Après de nombreuses promesses non tenues, Airtel Tchad est placé sur la ligne rouge. C’est du moins ce qu’il en ressort de la réunion du 24 juin 2026, entre le ministre des Télécommunications, Haliki Choua Mahamat et la délégation d’Airtel, conduite par le son responsable régional Afrique Francophone, Anwar Soussa. Le membre du gouvernement a durcit le ton en présence des responsables de la compagnie de Télécom. Il a insisté sur la mauvaise qualité du réseau et la frustration des consommateurs.
Dans un premier temps, le ministre a tenu à préciser que le gouvernement considère désormais les réseaux de communications électroniques comme des « infrastructures critiques de souveraineté ». A ce titre, ils sont indispensables au fonctionnement de l’Etat, à la sécurité nationale, à l’activité économique et à la cohésion nationale.
Haliki Choua Mahamat énumère ensuite quelques freins à la bonne qualité du réseau. Il cite entre autres, la sous-traitance des équipements, des personnels techniques, la gestion et maintenance des sites, qui ne sont pas de son goût. Il invite Airtel à : « trouver une solution à leur système de procédure. »

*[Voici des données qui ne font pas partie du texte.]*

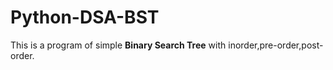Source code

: # Python-DSA-BST

This is a program of simple <b>Binary Search Tree</b> with inorder,pre-order,post-order.  
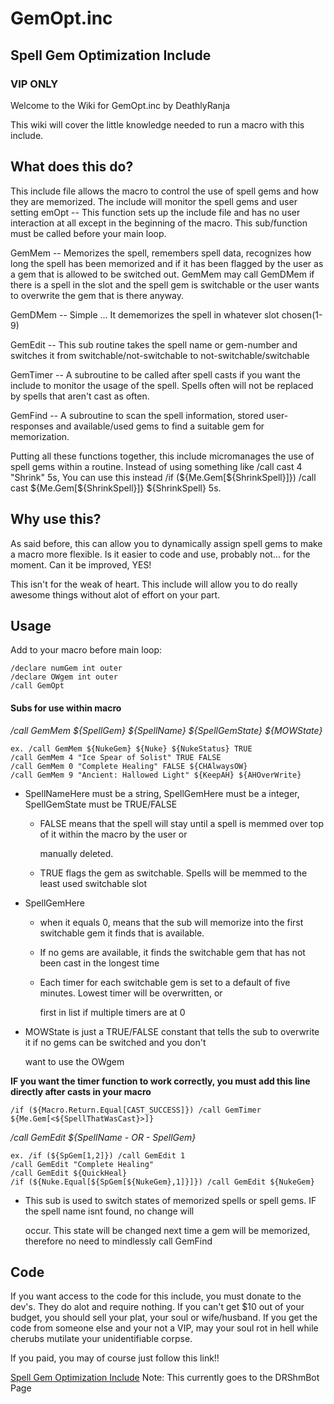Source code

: # GemOpt.inc

## Spell Gem Optimization Include

### VIP ONLY

Welcome to the Wiki for GemOpt.inc by DeathlyRanja

This wiki will cover the little knowledge needed to run a macro with this include.

## What does this do?

This include file allows the macro to control the use of spell gems and how they are memorized. The include will monitor the spell gems and user setting emOpt -- This function sets up the include file and has no user interaction at all except in the beginning of the macro. This sub/function must be called before your main loop.

GemMem -- Memorizes the spell, remembers spell data, recognizes how long the spell has been memorized and if it has been flagged by the user as a gem that is allowed to be switched out. GemMem may call GemDMem if there is a spell in the slot and the spell gem is switchable or the user wants to overwrite the gem that is there anyway.

GemDMem -- Simple ... It dememorizes the spell in whatever slot chosen(1-9)

GemEdit -- This sub routine takes the spell name or gem-number and switches it from switchable/not-switchable to not-switchable/switchable

GemTimer -- A subroutine to be called after spell casts if you want the include to monitor the usage of the spell. Spells often will not be replaced by spells that aren't cast as often.

GemFind -- A subroutine to scan the spell information, stored user-responses and available/used gems to find a suitable gem for memorization.

Putting all these functions together, this include micromanages the use of spell gems within a routine. Instead of using something like /call cast 4 "Shrink" 5s, You can use this instead /if (${Me.Gem[${ShrinkSpell}\]}) /call cast ${Me.Gem\[${ShrinkSpell}]} ${ShrinkSpell} 5s.

## Why use this?

As said before, this can allow you to dynamically assign spell gems to make a macro more flexible. Is it easier to code and use, probably not... for the moment. Can it be improved, YES!

This isn't for the weak of heart. This include will allow you to do really awesome things without alot of effort on your part.

## Usage

Add to your macro before main loop:

`/declare numGem int outer`  
`/declare OWgem int outer`  
`/call GemOpt`

#### Subs for use within macro

_/call GemMem ${SpellGem} ${SpellName} ${SpellGemState} ${MOWState}_

`ex. /call GemMem ${NukeGem} ${Nuke} ${NukeStatus} TRUE`  
`/call GemMem 4 "Ice Spear of Solist" TRUE FALSE`  
`/call GemMem 0 "Complete Healing" FALSE ${CHAlwaysOW}`  
`/call GemMem 9 "Ancient: Hallowed Light" ${KeepAH} ${AHOverWrite}`

* SpellNameHere must be a string, SpellGemHere must be a integer, SpellGemState must be TRUE/FALSE
  * FALSE means that the spell will stay until a spell is memmed over top of it within the macro by the user or

    manually deleted.

  * TRUE flags the gem as switchable. Spells will be memmed to the least used switchable slot
* SpellGemHere
  * when it equals 0, means that the sub will memorize into the first switchable gem it finds that is available.
  * If no gems are available, it finds the switchable gem that has not been cast in the longest time
  * Each timer for each switchable gem is set to a default of five minutes. Lowest timer will be overwritten, or

    first in list if multiple timers are at 0
* MOWState is just a TRUE/FALSE constant that tells the sub to overwrite it if no gems can be switched and you don't

  want to use the OWgem

**IF you want the timer function to work correctly, you must add this line directly after casts in your macro**

`/if (${Macro.Return.Equal[CAST_SUCCESS]}) /call GemTimer ${Me.Gem[<${SpellThatWasCast}>]}`

_/call GemEdit ${SpellName - OR - SpellGem}_

`ex. /if (${SpGem[1,2]}) /call GemEdit 1`  
`/call GemEdit "Complete Healing"`  
`/call GemEdit ${QuickHeal}`  
`/if (${Nuke.Equal[${SpGem[${NukeGem},1]}]}) /call GemEdit ${NukeGem}`

* This sub is used to switch states of memorized spells or spell gems. IF the spell name isnt found, no change will

  occur. This state will be changed next time a gem will be memorized, therefore no need to mindlessly call GemFind

## Code

If you want access to the code for this include, you must donate to the dev's. They do alot and require nothing. If you can't get $10 out of your budget, you should sell your plat, your soul or wife/husband. If you get the code from someone else and your not a VIP, may your soul rot in hell while cherubs mutilate your unidentifiable corpse.

If you paid, you may of course just follow this link!!

[Spell Gem Optimization Include](https://macroquest.org/phpBB3/viewtopic.php?t=13340) Note: This currently goes to the DRShmBot Page

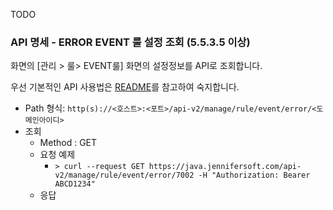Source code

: TODO

### API 명세 - ERROR EVENT 룰 설정 조회 (5.5.3.5 이상)

화면의 [관리 > 룰> EVENT룰] 화면의 설정정보를 API로 조회합니다.

우선 기본적인 API 사용법은 [README](/README.md)를 참고하여 숙지합니다.

- Path 형식: `http(s)://<호스트>:<포트>/api-v2/manage/rule/event/error/<도메인아이디>`
- 조회
    - Method : GET
    - 요청 예제
        - `> curl --request GET https://java.jennifersoft.com/api-v2/manage/rule/event/error/7002 -H "Authorization: Bearer ABCD1234"`
    - 응답
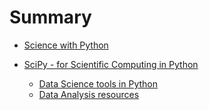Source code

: # Summary

- [Science with Python](./index.md)

- [SciPy - for Scientific Computing in Python](./scipy.md)
  - [Data Science tools in Python](./data-science-tools-in-python.md)
  - [Data Analysis resources](./data-analysis-resources.md)


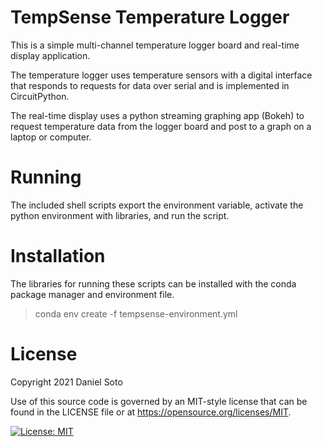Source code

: # TempSense Temperature Logger

This is a simple multi-channel temperature logger board and real-time display application.

The temperature logger uses temperature sensors with a digital interface that responds to requests for data over serial and is implemented in CircuitPython.

The real-time display uses a python streaming graphing app (Bokeh) to request temperature data from the logger board and post to a graph on a laptop or computer.

# Running

The included shell scripts export the environment variable, activate the python environment with libraries, and run the script.

# Installation

The libraries for running these scripts can be installed with the conda package manager and environment file.

> conda env create -f tempsense-environment.yml

# License

Copyright 2021 Daniel Soto

Use of this source code is governed by an MIT-style
license that can be found in the LICENSE file or at
https://opensource.org/licenses/MIT.

[![License: MIT](https://img.shields.io/badge/License-MIT-yellow.svg)](https://opensource.org/licenses/MIT)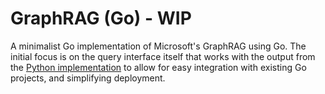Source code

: # GraphRAG (Go) - WIP

A minimalist Go implementation of Microsoft's GraphRAG using Go. The initial focus is on the query interface itself that works with the output from the [Python implementation](https://github.com/microsoft/graphrag) to allow for easy integration with existing Go projects, and simplifying deployment.
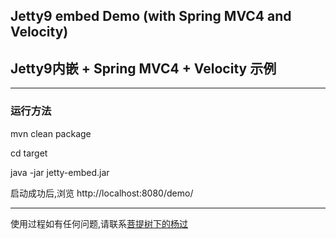 ## Jetty9 embed Demo (with Spring MVC4 and Velocity)  

## Jetty9内嵌 + Spring MVC4 + Velocity 示例

---

### 运行方法
mvn clean package  

cd target  

java -jar jetty-embed.jar   

启动成功后,浏览 http://localhost:8080/demo/

--- 
使用过程如有任何问题,请联系[菩提树下的杨过](http://yjmyzz.cnblogs.com/) 
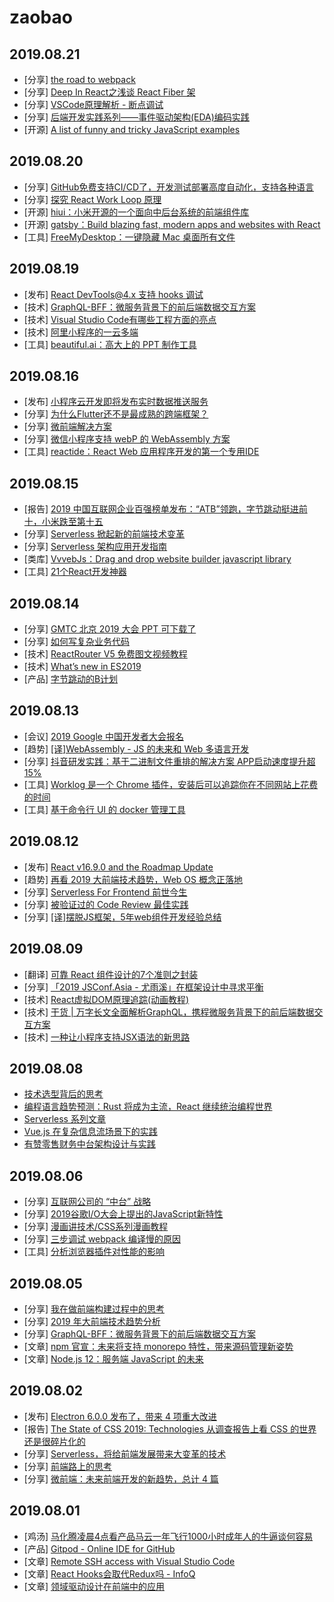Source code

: # zaobao

## 2019.08.21

- [分享] [the road to webpack](https://mp.weixin.qq.com/s/il-W1A2Br9cEeIC9AWlv-A)
- [分享] [Deep In React之浅谈 React Fiber 架](https://mp.weixin.qq.com/s/26h37gBOw2gjZ4ry3AYI6A)
- [分享] [VSCode原理解析 - 断点调试](https://fed.taobao.org/blog/2019/08/15/vscode-debug-source-analyse/)
- [分享] [后端开发实践系列——事件驱动架构(EDA)编码实践](https://mp.weixin.qq.com/s/cAAfOQAyU4DPlPG460OKaw)
- [开源] [A list of funny and tricky JavaScript examples](https://github.com/denysdovhan/wtfjs)

## 2019.08.20

- [分享] [GitHub免费支持CI/CD了，开发测试部署高度自动化，支持各种语言](https://mp.weixin.qq.com/s/CxblbkhfP82CzRQ_0ttlFw)
- [分享] [探究 React Work Loop 原理](https://zhuanlan.zhihu.com/p/74344654)
- [开源] [hiui：小米开源的一个面向中后台系统的前端组件库](https://github.com/XiaoMi/hiui)
- [开源] [gatsby：Build blazing fast, modern apps and websites with React](https://github.com/gatsbyjs/gatsby)
- [工具] [FreeMyDesktop：一键隐藏 Mac 桌面所有文件](http://www.valentinourbano.com/Free-my-desktop-mac-app.html)

## 2019.08.19

- [发布] [React DevTools@4.x 支持 hooks 调试](https://reactjs.org/blog/2019/08/15/new-react-devtools.html)
- [技术] [GraphQL-BFF：微服务背景下的前后端数据交互方案](https://www.infoq.cn/article/8CTAakhd*EsUtwqIcGNl)
- [技术] [Visual Studio Code有哪些工程方面的亮点](https://zhuanlan.zhihu.com/p/35303567)
- [技术] [阿里小程序的一云多端](https://zhuanlan.zhihu.com/p/67380673)
- [工具] [beautiful.ai：高大上的 PPT 制作工具](https://www.beautiful.ai)


## 2019.08.16

- [发布] [小程序云开发即将发布实时数据推送服务](https://mp.weixin.qq.com/s/yvA12esdLrMFBGvklq305A)
- [分享] [为什么Flutter还不是最成熟的跨端框架？](https://mp.weixin.qq.com/s/DlzY6qxFC8UnmvnJJtMXTQ)
- [分享] [微前端解决方案](https://zhuanlan.zhihu.com/p/78362028)
- [分享] [微信小程序支持 webP 的 WebAssembly 方案](https://www.infoq.cn/article/Mqt8oOtSwDW-Wf0iQBji)
- [工具] [reactide：React Web 应用程序开发的第一个专用IDE](https://github.com/reactide/reactide)

## 2019.08.15

- [报告] [2019 中国互联网企业百强榜单发布：“ATB”领跑，字节跳动挺进前十，小米跌至第十五](https://www.infoq.cn/article/k3-zAJwz8S7w4JBCEwuq)
- [分享] [Serverless 掀起新的前端技术变革](https://github.com/nodejh/nodejh.github.io/issues/49)
- [分享] [Serverless 架构应用开发指南](https://serverless.ink)
- [类库] [VvvebJs：Drag and drop website builder javascript library](https://github.com/givanz/VvvebJs)
- [工具] [21个React开发神器](https://zhuanlan.zhihu.com/p/78051039)

## 2019.08.14

- [分享] [GMTC 北京 2019 大会 PPT 可下载了](https://gmtc.infoq.cn/2019/beijing/schedule)
- [分享] [如何写复杂业务代码](https://mp.weixin.qq.com/s/pdjlf9I73sXDr30t-5KewA)
- [技术] [ReactRouter V5 免费图文视频教程](https://juejin.im/post/5d50dd4ff265da039a2879cd)
- [技术] [What’s new in ES2019](https://blog.tildeloop.com/posts/javascript-what’s-new-in-es2019)
- [产品] [字节跳动的B计划](https://mp.weixin.qq.com/s/_J1VcpAR5tlQmS5it_sUxA)


## 2019.08.13

- [会议] [2019 Google 中国开发者大会报名](https://mp.weixin.qq.com/s?__biz=MzAwODY4OTk2Mg==&mid=2652050101&idx=1&sn=c4fc3a6e7780daf4dbbc49b01d7c5204)
- [趋势] [[译]WebAssembly - JS 的未来和 Web 多语言开发](https://juejin.im/post/5d4b17b0f265da03c926e436)
- [分享] [抖音研发实践：基于二进制文件重排的解决方案 APP启动速度提升超15%](https://mp.weixin.qq.com/s/Drmmx5JtjG3UtTFksL6Q8Q)
- [工具] [Worklog 是一个 Chrome 插件，安装后可以追踪你在不同网站上花费的时间](https://worklogtracker.com/)
- [工具] [基于命令行 UI 的 docker 管理工具](https://github.com/jesseduffield/lazydocker)

## 2019.08.12

- [发布] [React v16.9.0 and the Roadmap Update](https://reactjs.org/blog/2019/08/08/react-v16.9.0.html)
- [趋势] [再看 2019 大前端技术趋势，Web OS 概念正落地 ](https://developer.aliyun.com/article/711504)
- [分享] [Serverless For Frontend 前世今生](https://www.yuque.com/egg/nodejs/sff-history)
- [分享] [被验证过的 Code Review 最佳实践](https://mp.weixin.qq.com/s/0SmjPOmil5PitGlTu5dk7A)
- [分享] [[译]摆脱JS框架，5年web组件开发经验总结](https://mp.weixin.qq.com/s?__biz=MzUxMzcxMzE5Ng==&mid=2247492121&idx=1&sn=866af57bc412fa277e28721e0d486168)

## 2019.08.09

- [翻译] [可靠 React 组件设计的7个准则之封装](https://juejin.im/post/5d4c329e51882511ed7c203f)
- [分享] [「2019 JSConf.Asia - 尤雨溪」在框架设计中寻求平衡](https://juejin.im/post/5d45be46f265da03cf7a70d7)
- [技术] [React虚拟DOM原理追踪(动画教程)](https://mp.weixin.qq.com/s/a2683YYckNrFkNmC9SbA6w)
- [技术] [干货 | 万字长文全面解析GraphQL，携程微服务背景下的前后端数据交互方案](https://mp.weixin.qq.com/s/PovMmO6ddcpBO5A2WtY89Q)
- [技术] [一种让小程序支持JSX语法的新思路](https://mp.weixin.qq.com/s/mN7RGJ72M9PPEIUeBdZ9Jw)

## 2019.08.08

- [技术选型背后的思考](https://mp.weixin.qq.com/s/7my0Us3wVpQTvHY6l-ZPwg)
- [编程语言趋势预测：Rust 将成为主流，React 继续统治编程世界](https://www.infoq.cn/article/E7vufGSsFvp-WiUFPtgv)
- [Serverless 系列文章](https://www.infoq.cn/article/s101GtcCV05_2AgKo8GD)
- [Vue.js 在复杂信息流场景下的实践](https://mp.weixin.qq.com/s/i6m-rgb5a2NKc4EeVMtTng)
- [有赞零售财务中台架构设计与实践](https://www.infoq.cn/article/gsrLV_4pZ6NIOAPLT5Qt)

## 2019.08.06

- [分享] [互联网公司的 “中台” 战略](https://mp.weixin.qq.com/s/MrCVpQPsMJcnk_LD0ghURg?from=groupmessage&isappinstalled=0)
- [分享] [2019谷歌I/O大会上提出的JavaScript新特性](https://mp.weixin.qq.com/s/Zz7y7wQ-oLe06VoGxyNR-g)
- [分享] [漫画讲技术/CSS系列漫画教程](https://juejin.im/post/5d4703b5f265da03df5ef698)
- [分享] [三步调试 webpack 编译慢的原因](https://samsaccone.com/posts/why-is-my-webpack-build-slow.html)
- [工具] [分析浏览器插件对性能的影响](https://github.com/treosh/exthouse)

## 2019.08.05

- [分享] [我在做前端构建过程中的思考](https://zhuanlan.zhihu.com/p/74381415)
- [分享] [2019 年大前端技术趋势分析](https://www.infoq.cn/article/uQjaf_dAHm6viAXsuxzI)
- [分享] [GraphQL-BFF：微服务背景下的前后端数据交互方案](https://www.weibo.com/ttarticle/p/show?id=2309404398215846821987)
- [文章] [npm 官宣：未来将支持 monorepo 特性，带来源码管理新姿势](https://blog.npmjs.org/post/186494959890/monorepos-and-npm)
- [文章] [Node.js 12：服务端 JavaScript 的未来](https://blog.logrocket.com/node-js-12/)

## 2019.08.02

- [发布] [Electron 6.0.0 发布了，带来 4 项重大改进](https://github.com/electron/electron/releases/tag/v6.0.0)
- [报告] [The State of CSS 2019: Technologies 从调查报告上看 CSS 的世界还是很碎片化的](https://2019.stateofcss.com/technologies)
- [分享] [Serverless，将给前端发展带来大变革的技术](https://mp.weixin.qq.com/s/ooX7uMFjxFfSai9URo6kYw)
- [分享] [前端路上的思考](https://www.infoq.cn/article/bLJfJg5_Eq2yOlW5VBaP)
- [分享] [微前端：未来前端开发的新趋势，总计 4 篇](https://github.com/xitu/gold-miner/blob/master/TODO1/micro-frontends-1.md)

## 2019.08.01

- [鸡汤] [马化腾凌晨4点看产品马云一年飞行1000小时成年人的牛逼谈何容易](https://mp.weixin.qq.com/s/V-2NfgbqxjAe9RhNlOGSLA)
- [产品] [Gitpod - Online IDE for GitHub ](https://www.gitpod.io/)
- [文章] [Remote SSH access with Visual Studio Code](https://code.visualstudio.com/blogs/2019/07/25/remote-ssh)
- [文章] [React Hooks会取代Redux吗 - InfoQ](https://www.infoq.cn/article/EzeULAM0q8uZeJTWy*rH)
- [文章] [领域驱动设计在前端中的应用](https://github.com/Vincedream/ddd-fe-demo)
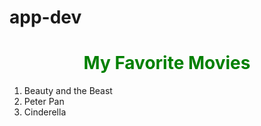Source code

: # app-dev
<html>
<head>
</head>
<body>
  <center><h1 style="color:green">My Favorite Movies</h1></center>
  <ol>
    <li>Beauty and the Beast</li>
    <li>Peter Pan</li>
    <li>Cinderella</li>
</body>

</html>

En ce qui concerne la fibre optique, le ministre : « instruit l’opérateur de se connecter sur la ligne réalisée par l’État. »
Dans le plan d’investissement qu’il a présenté, le directeur général d’Airtel Tchad, Brahim Nallar, annonce que les infrastructures techniques seront renforcées afin d’améliorer la qualité du réseau et avec de nouveaux services.